Start of Block
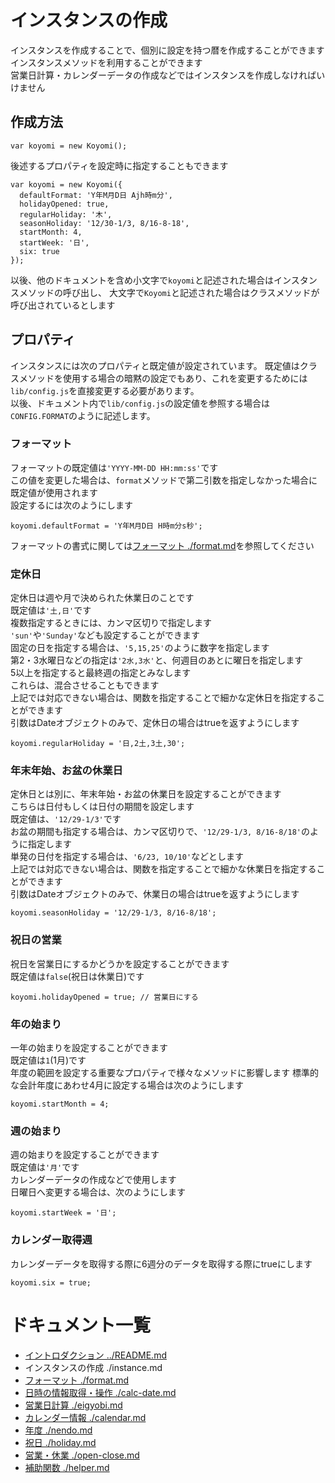 # インスタンスの作成

インスタンスを作成することで、個別に設定を持つ暦を作成することができます  
インスタンスメソッドを利用することができます  
営業日計算・カレンダーデータの作成などではインスタンスを作成しなければいけません

## 作成方法

```
var koyomi = new Koyomi();
```

後述するプロパティを設定時に指定することもできます

```
var koyomi = new Koyomi({
  defaultFormat: 'Y年M月D日 Ajh時m分',
  holidayOpened: true,
  regularHoliday: '木',
  seasonHoliday: '12/30-1/3, 8/16-8-18',
  startMonth: 4,
  startWeek: '日',
  six: true
});
```

以後、他のドキュメントを含め小文字で`koyomi`と記述された場合はインスタンスメソッドの呼び出し、
大文字で`Koyomi`と記述された場合はクラスメソッドが呼び出されているとします

## プロパティ

インスタンスには次のプロパティと既定値が設定されています。
既定値はクラスメソッドを使用する場合の暗黙の設定でもあり、これを変更するためには
`lib/config.js`を直接変更する必要があります。  
以後、ドキュメント内で`lib/config.js`の設定値を参照する場合は`CONFIG.FORMAT`のように記述します。

### フォーマット

フォーマットの既定値は`'YYYY-MM-DD HH:mm:ss'`です  
この値を変更した場合は、`format`メソッドで第二引数を指定しなかった場合に既定値が使用されます  
設定するには次のようにします

```
koyomi.defaultFormat = 'Y年M月D日 H時m分s秒';
```

フォーマットの書式に関しては[フォーマット ./format.md](./format.md)を参照してください

### 定休日

定休日は週や月で決められた休業日のことです  
既定値は`'土,日'`です  
複数指定するときには、カンマ区切りで指定します  
`'sun'`や`'Sunday'`なども設定することができます  
固定の日を指定する場合は、`'5,15,25'`のように数字を指定します  
第2・3水曜日などの指定は`'2水,3水'`と、何週目のあとに曜日を指定します  
5以上を指定すると最終週の指定とみなします  
これらは、混合させることもできます  
上記では対応できない場合は、関数を指定することで細かな定休日を指定することができます  
引数はDateオブジェクトのみで、定休日の場合はtrueを返すようにします

```
koyomi.regularHoliday = '日,2土,3土,30';
```

### 年末年始、お盆の休業日

定休日とは別に、年末年始・お盆の休業日を設定することができます  
こちらは日付もしくは日付の期間を設定します  
既定値は、`'12/29-1/3'`です  
お盆の期間も指定する場合は、カンマ区切りで、`'12/29-1/3, 8/16-8/18'`のように指定します  
単発の日付を指定する場合は、`'6/23, 10/10'`などとします  
上記では対応できない場合は、関数を指定することで細かな休業日を指定することができます  
引数はDateオブジェクトのみで、休業日の場合はtrueを返すようにします

```
koyomi.seasonHoliday = '12/29-1/3, 8/16-8/18';
```

### 祝日の営業

祝日を営業日にするかどうかを設定することができます  
既定値は`false`(祝日は休業日)です

```
koyomi.holidayOpened = true; // 営業日にする
```

### 年の始まり

一年の始まりを設定することができます  
既定値は`1`(1月)です  
年度の範囲を設定する重要なプロパティで様々なメソッドに影響します
標準的な会計年度にあわせ4月に設定する場合は次のようにします  

```
koyomi.startMonth = 4;
```

### 週の始まり

週の始まりを設定することができます  
既定値は`'月'`です  
カレンダーデータの作成などで使用します  
日曜日へ変更する場合は、次のようにします

```
koyomi.startWeek = '日';
```

### カレンダー取得週

 カレンダーデータを取得する際に6週分のデータを取得する際にtrueにします

 ```
 koyomi.six = true;
 ```

# ドキュメント一覧

  + [イントロダクション ../README.md](../README.md)
  + インスタンスの作成 ./instance.md
  + [フォーマット ./format.md](./format.md)
  + [日時の情報取得・操作 ./calc-date.md](./calc-date.md)
  + [営業日計算 ./eigyobi.md](./eigyobi.md)
  + [カレンダー情報 ./calendar.md](./calendar.md)
  + [年度 ./nendo.md](./nendo.md)
  + [祝日 ./holiday.md](./holiday.md)
  + [営業・休業 ./open-close.md](./open-close.md)
  + [補助関数 ./helper.md](./helper.md)

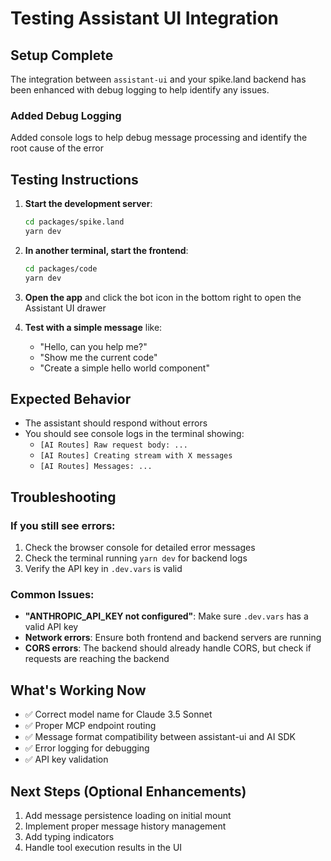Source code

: # Testing Assistant UI Integration

## Setup Complete

The integration between `assistant-ui` and your spike.land backend has been enhanced with debug logging to help identify any issues.

### Added Debug Logging

Added console logs to help debug message processing and identify the root cause of the error

## Testing Instructions

1. **Start the development server**:
   ```bash
   cd packages/spike.land
   yarn dev
   ```

2. **In another terminal, start the frontend**:
   ```bash
   cd packages/code
   yarn dev
   ```

3. **Open the app** and click the bot icon in the bottom right to open the Assistant UI drawer

4. **Test with a simple message** like:
   - "Hello, can you help me?"
   - "Show me the current code"
   - "Create a simple hello world component"

## Expected Behavior

- The assistant should respond without errors
- You should see console logs in the terminal showing:
  - `[AI Routes] Raw request body: ...`
  - `[AI Routes] Creating stream with X messages`
  - `[AI Routes] Messages: ...`

## Troubleshooting

### If you still see errors:

1. Check the browser console for detailed error messages
2. Check the terminal running `yarn dev` for backend logs
3. Verify the API key in `.dev.vars` is valid

### Common Issues:

- **"ANTHROPIC_API_KEY not configured"**: Make sure `.dev.vars` has a valid API key
- **Network errors**: Ensure both frontend and backend servers are running
- **CORS errors**: The backend should already handle CORS, but check if requests are reaching the backend

## What's Working Now

- ✅ Correct model name for Claude 3.5 Sonnet
- ✅ Proper MCP endpoint routing
- ✅ Message format compatibility between assistant-ui and AI SDK
- ✅ Error logging for debugging
- ✅ API key validation

## Next Steps (Optional Enhancements)

1. Add message persistence loading on initial mount
2. Implement proper message history management
3. Add typing indicators
4. Handle tool execution results in the UI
End of Block
WORK ORDER: Give again, word for word, every line from the top of the entries above to the line holding "週の始まりを設定することができます", both included. Leave the pictures out.

ANSWER SECTION:
 # インスタンスの作成

インスタンスを作成することで、個別に設定を持つ暦を作成することができます  
インスタンスメソッドを利用することができます  
営業日計算・カレンダーデータの作成などではインスタンスを作成しなければいけません

## 作成方法

```
var koyomi = new Koyomi();
```

後述するプロパティを設定時に指定することもできます

```
var koyomi = new Koyomi({
  defaultFormat: 'Y年M月D日 Ajh時m分',
  holidayOpened: true,
  regularHoliday: '木',
  seasonHoliday: '12/30-1/3, 8/16-8-18',
  startMonth: 4,
  startWeek: '日',
  six: true
});
```

以後、他のドキュメントを含め小文字で`koyomi`と記述された場合はインスタンスメソッドの呼び出し、
大文字で`Koyomi`と記述された場合はクラスメソッドが呼び出されているとします

## プロパティ

インスタンスには次のプロパティと既定値が設定されています。
既定値はクラスメソッドを使用する場合の暗黙の設定でもあり、これを変更するためには
`lib/config.js`を直接変更する必要があります。  
以後、ドキュメント内で`lib/config.js`の設定値を参照する場合は`CONFIG.FORMAT`のように記述します。

### フォーマット

フォーマットの既定値は`'YYYY-MM-DD HH:mm:ss'`です  
この値を変更した場合は、`format`メソッドで第二引数を指定しなかった場合に既定値が使用されます  
設定するには次のようにします

```
koyomi.defaultFormat = 'Y年M月D日 H時m分s秒';
```

フォーマットの書式に関しては[フォーマット ./format.md](./format.md)を参照してください

### 定休日

定休日は週や月で決められた休業日のことです  
既定値は`'土,日'`です  
複数指定するときには、カンマ区切りで指定します  
`'sun'`や`'Sunday'`なども設定することができます  
固定の日を指定する場合は、`'5,15,25'`のように数字を指定します  
第2・3水曜日などの指定は`'2水,3水'`と、何週目のあとに曜日を指定します  
5以上を指定すると最終週の指定とみなします  
これらは、混合させることもできます  
上記では対応できない場合は、関数を指定することで細かな定休日を指定することができます  
引数はDateオブジェクトのみで、定休日の場合はtrueを返すようにします

```
koyomi.regularHoliday = '日,2土,3土,30';
```

### 年末年始、お盆の休業日

定休日とは別に、年末年始・お盆の休業日を設定することができます  
こちらは日付もしくは日付の期間を設定します  
既定値は、`'12/29-1/3'`です  
お盆の期間も指定する場合は、カンマ区切りで、`'12/29-1/3, 8/16-8/18'`のように指定します  
単発の日付を指定する場合は、`'6/23, 10/10'`などとします  
上記では対応できない場合は、関数を指定することで細かな休業日を指定することができます  
引数はDateオブジェクトのみで、休業日の場合はtrueを返すようにします

```
koyomi.seasonHoliday = '12/29-1/3, 8/16-8/18';
```

### 祝日の営業

祝日を営業日にするかどうかを設定することができます  
既定値は`false`(祝日は休業日)です

```
koyomi.holidayOpened = true; // 営業日にする
```

### 年の始まり

一年の始まりを設定することができます  
既定値は`1`(1月)です  
年度の範囲を設定する重要なプロパティで様々なメソッドに影響します
標準的な会計年度にあわせ4月に設定する場合は次のようにします  

```
koyomi.startMonth = 4;
```

### 週の始まり

週の始まりを設定することができます  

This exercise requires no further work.